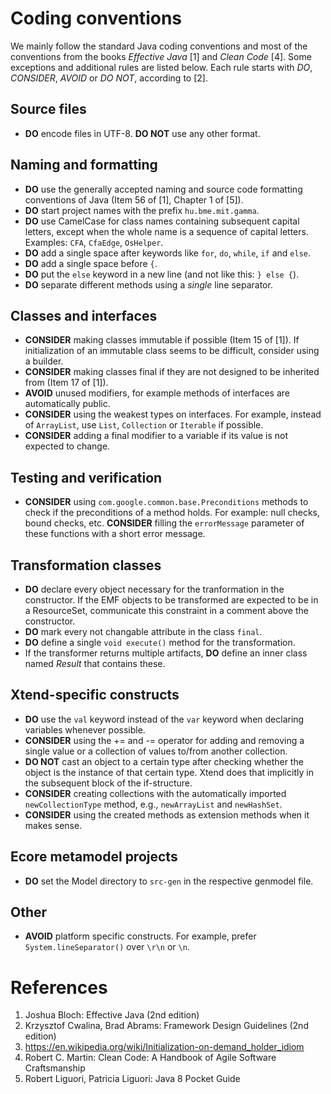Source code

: # Coding conventions

We mainly follow the standard Java coding conventions and most of the conventions from the books _Effective Java_ [1] and _Clean Code_ [4]. Some exceptions and additional rules are listed below. Each rule starts with _DO_, _CONSIDER_, _AVOID_ or _DO NOT_, according to [2].

## Source files

* **DO** encode files in UTF-8. **DO NOT** use any other format.

## Naming and formatting

* **DO** use the generally accepted naming and source code formatting conventions of Java (Item 56 of [1], Chapter 1 of [5]).
* **DO** start project names with the prefix `hu.bme.mit.gamma`.
* **DO** use CamelCase for class names containing subsequent capital letters, except when the whole name is a sequence of capital letters. Examples: `CFA`, `CfaEdge`, `OsHelper`.
* **DO** add a single space after keywords like `for`, `do`, `while`, `if` and `else`.
* **DO** add a single space before `{`.
* **DO** put the `else` keyword in a new line (and not like this: `} else {`).
* **DO** separate different methods using a *single* line separator.


## Classes and interfaces

* **CONSIDER** making classes immutable if possible (Item 15 of [1]). If initialization of an immutable class seems to be difficult, consider using a builder.
* **CONSIDER** making classes final if they are not designed to be inherited from (Item 17 of [1]).
* **AVOID** unused modifiers, for example methods of interfaces are automatically public.
* **CONSIDER** using the weakest types on interfaces. For example, instead of `ArrayList`, use `List`, `Collection` or `Iterable` if possible.
* **CONSIDER** adding a final modifier to a variable if its value is not expected to change.

## Testing and verification

* **CONSIDER** using `com.google.common.base.Preconditions` methods to check if the preconditions of a method holds. For example: null checks, bound checks, etc. **CONSIDER** filling the `errorMessage` parameter of these functions with a short error message.

## Transformation classes

* **DO** declare every object necessary for the tranformation in the constructor. If the EMF objects to be transformed are expected to be in a ResourceSet, communicate this constraint in a comment above the constructor.
* **DO** mark every not changable attribute in the class `final`.
* **DO** define a single `void execute()` method for the transformation.
* If the transformer returns multiple artifacts, **DO** define an inner class named *Result* that contains these.

## Xtend-specific constructs

* **DO** use the `val` keyword instead of the `var` keyword when declaring variables whenever possible.
* **CONSIDER** using the += and -= operator for adding and removing a single value or a collection of values to/from another collection.
* **DO NOT** cast an object to a certain type after checking whether the object is the instance of that certain type. Xtend  does that implicitly in the subsequent block of the if-structure.
* **CONSIDER** creating collections with the automatically imported `newCollectionType` method, e.g., `newArrayList` and `newHashSet`.
* **CONSIDER** using the created methods as extension methods when it makes sense.

## Ecore metamodel projects

* **DO** set the Model directory to `src-gen` in the respective genmodel file.

## Other
* **AVOID** platform specific constructs. For example, prefer `System.lineSeparator()` over `\r\n` or `\n`.

# References

1. Joshua Bloch: Effective Java (2nd edition)
1. Krzysztof Cwalina, Brad Abrams: Framework Design Guidelines (2nd edition)
1. https://en.wikipedia.org/wiki/Initialization-on-demand_holder_idiom
1. Robert C. Martin: Clean Code: A Handbook of Agile Software Craftsmanship
1. Robert Liguori, Patricia Liguori: Java 8 Pocket Guide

-.-.-

WHAT THE EXERCISE ASKS -
An exact reprint of the records above is required, with all pictures left out.

TASK RESPONSE -
Source code

: # Coding conventions

We mainly follow the standard Java coding conventions and most of the conventions from the books _Effective Java_ [1] and _Clean Code_ [4]. Some exceptions and additional rules are listed below. Each rule starts with _DO_, _CONSIDER_, _AVOID_ or _DO NOT_, according to [2].

## Source files

* **DO** encode files in UTF-8. **DO NOT** use any other format.

## Naming and formatting

* **DO** use the generally accepted naming and source code formatting conventions of Java (Item 56 of [1], Chapter 1 of [5]).
* **DO** start project names with the prefix `hu.bme.mit.gamma`.
* **DO** use CamelCase for class names containing subsequent capital letters, except when the whole name is a sequence of capital letters. Examples: `CFA`, `CfaEdge`, `OsHelper`.
* **DO** add a single space after keywords like `for`, `do`, `while`, `if` and `else`.
* **DO** add a single space before `{`.
* **DO** put the `else` keyword in a new line (and not like this: `} else {`).
* **DO** separate different methods using a *single* line separator.


## Classes and interfaces

* **CONSIDER** making classes immutable if possible (Item 15 of [1]). If initialization of an immutable class seems to be difficult, consider using a builder.
* **CONSIDER** making classes final if they are not designed to be inherited from (Item 17 of [1]).
* **AVOID** unused modifiers, for example methods of interfaces are automatically public.
* **CONSIDER** using the weakest types on interfaces. For example, instead of `ArrayList`, use `List`, `Collection` or `Iterable` if possible.
* **CONSIDER** adding a final modifier to a variable if its value is not expected to change.

## Testing and verification

* **CONSIDER** using `com.google.common.base.Preconditions` methods to check if the preconditions of a method holds. For example: null checks, bound checks, etc. **CONSIDER** filling the `errorMessage` parameter of these functions with a short error message.

## Transformation classes

* **DO** declare every object necessary for the tranformation in the constructor. If the EMF objects to be transformed are expected to be in a ResourceSet, communicate this constraint in a comment above the constructor.
* **DO** mark every not changable attribute in the class `final`.
* **DO** define a single `void execute()` method for the transformation.
* If the transformer returns multiple artifacts, **DO** define an inner class named *Result* that contains these.

## Xtend-specific constructs

* **DO** use the `val` keyword instead of the `var` keyword when declaring variables whenever possible.
* **CONSIDER** using the += and -= operator for adding and removing a single value or a collection of values to/from another collection.
* **DO NOT** cast an object to a certain type after checking whether the object is the instance of that certain type. Xtend  does that implicitly in the subsequent block of the if-structure.
* **CONSIDER** creating collections with the automatically imported `newCollectionType` method, e.g., `newArrayList` and `newHashSet`.
* **CONSIDER** using the created methods as extension methods when it makes sense.

## Ecore metamodel projects

* **DO** set the Model directory to `src-gen` in the respective genmodel file.

## Other
* **AVOID** platform specific constructs. For example, prefer `System.lineSeparator()` over `\r\n` or `\n`.

# References

1. Joshua Bloch: Effective Java (2nd edition)
1. Krzysztof Cwalina, Brad Abrams: Framework Design Guidelines (2nd edition)
1. https://en.wikipedia.org/wiki/Initialization-on-demand_holder_idiom
1. Robert C. Martin: Clean Code: A Handbook of Agile Software Craftsmanship
1. Robert Liguori, Patricia Liguori: Java 8 Pocket Guide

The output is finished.